教員を目指す学生さん

今回のお話は国際自然大学校の機関誌『OUTFITTER』雑記帳2019年2月号に掲載した雑記帳の再掲載です。

ただし、2019年6月19日に加筆修正しました。

 

大学の授業を数校お引受けしています。

そのひとつの大学の実習で、青少年教育施設に来ています。

授業は野外教育論というもので、学校の先生になる学生さん達にむけての授業です。

ですが、半分ぐらいしか教員になろうとは思っていないようです。

そうは言っても、多くの学生は、教員となり、いつか子ども達を連れて、このような施設に来ることになるのです。
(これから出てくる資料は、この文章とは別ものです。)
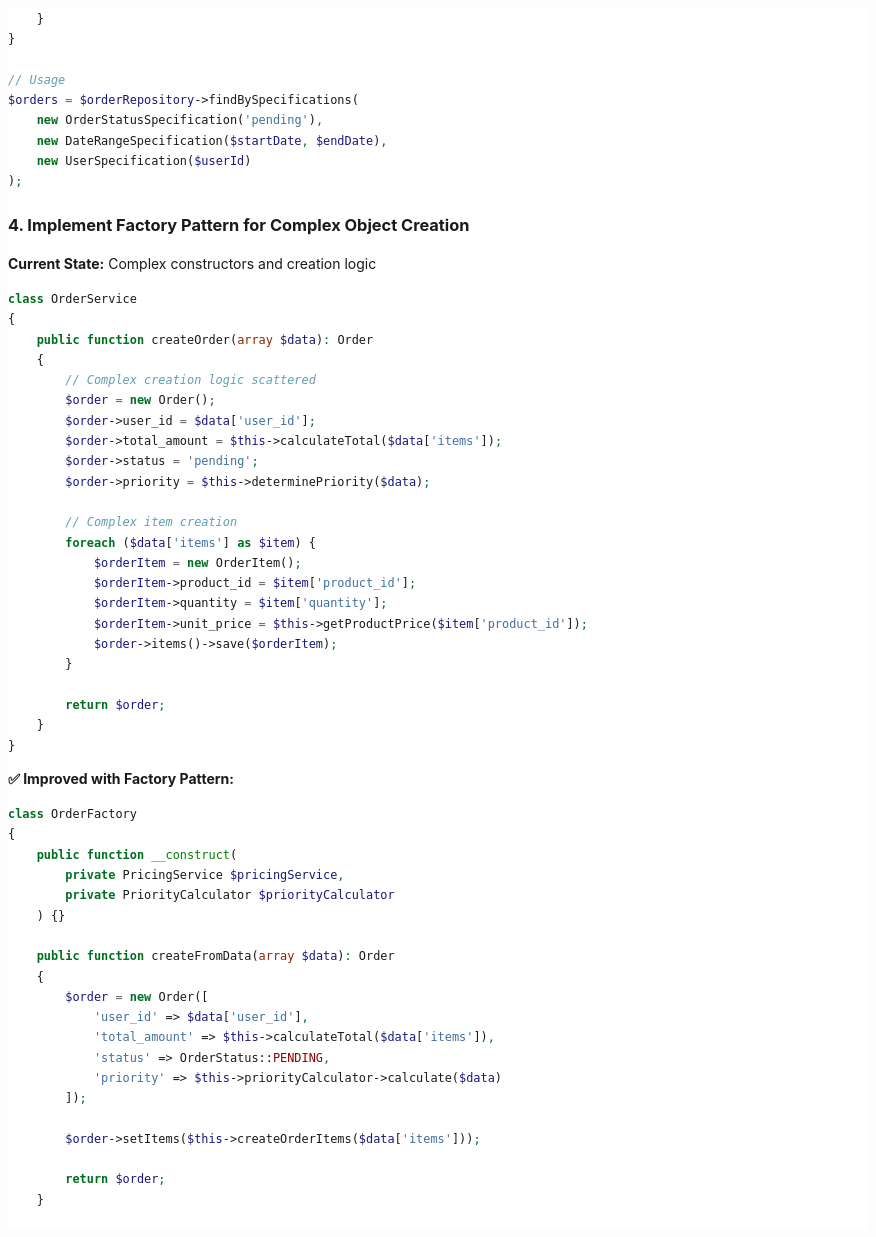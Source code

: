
 ```php
    }
}

// Usage
$orders = $orderRepository->findBySpecifications(
    new OrderStatusSpecification('pending'),
    new DateRangeSpecification($startDate, $endDate),
    new UserSpecification($userId)
);
```

### 4. **Implement Factory Pattern for Complex Object Creation**

**Current State:** Complex constructors and creation logic
```php
class OrderService 
{
    public function createOrder(array $data): Order
    {
        // Complex creation logic scattered
        $order = new Order();
        $order->user_id = $data['user_id'];
        $order->total_amount = $this->calculateTotal($data['items']);
        $order->status = 'pending';
        $order->priority = $this->determinePriority($data);
        
        // Complex item creation
        foreach ($data['items'] as $item) {
            $orderItem = new OrderItem();
            $orderItem->product_id = $item['product_id'];
            $orderItem->quantity = $item['quantity'];
            $orderItem->unit_price = $this->getProductPrice($item['product_id']);
            $order->items()->save($orderItem);
        }
        
        return $order;
    }
}
```

**✅ Improved with Factory Pattern:**
```php
class OrderFactory 
{
    public function __construct(
        private PricingService $pricingService,
        private PriorityCalculator $priorityCalculator
    ) {}
    
    public function createFromData(array $data): Order
    {
        $order = new Order([
            'user_id' => $data['user_id'],
            'total_amount' => $this->calculateTotal($data['items']),
            'status' => OrderStatus::PENDING,
            'priority' => $this->priorityCalculator->calculate($data)
        ]);
        
        $order->setItems($this->createOrderItems($data['items']));
        
        return $order;
    }
    
```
この実習では、自分たちで考えたプログラムをお互いに指導し、体験します。

今、学生さん達はその準備をしています。

そして明日は、実際にお互いに指導し、それを体験するのです。

今、準備する姿は、とても楽しそうです。

 

時間はたっぷり与えてあります。

その時間の中で、お互いにアイデアを出し合い、ダメ出しをし、リハーサルをして、検討を積み重ねています。

いい先生になるに違いないと感じています。

 

しかし、実際に先生になったとき、このように楽しげに、準備をして、授業を行うことができるでしょうか?

今は、それを夢見て、自分の考えたことを精一杯指導してほしいと思います。

 

現実は、なかなか厳しいものがあろうことは間違いないのですが…。

 

実際の教員の職場はと言えば、

あらゆる公文書の作成に振り回され、

保護者の言葉に、神経をすり減らし、

もちろん、目の前の子どもの行動に、翻弄されることも度々でしょう。

 

そんな中でも、くじけずに、本当に楽しんで、学校で先生として、教育者として生きてくれることを願わずにいられません。

その時に支えとなるような、血湧き肉躍る体験をさせておいてあげたいと思います。

それが、未来の子どもたちの幸せになるのでしょうから。

そして私たちは、先生たちに過度の責任や役割を持たせないようにしましょう。

私たち自身も、家庭で、地域社会で、子どもの教育についての責任や役割を分担していることを忘れてはいけないと思うのです。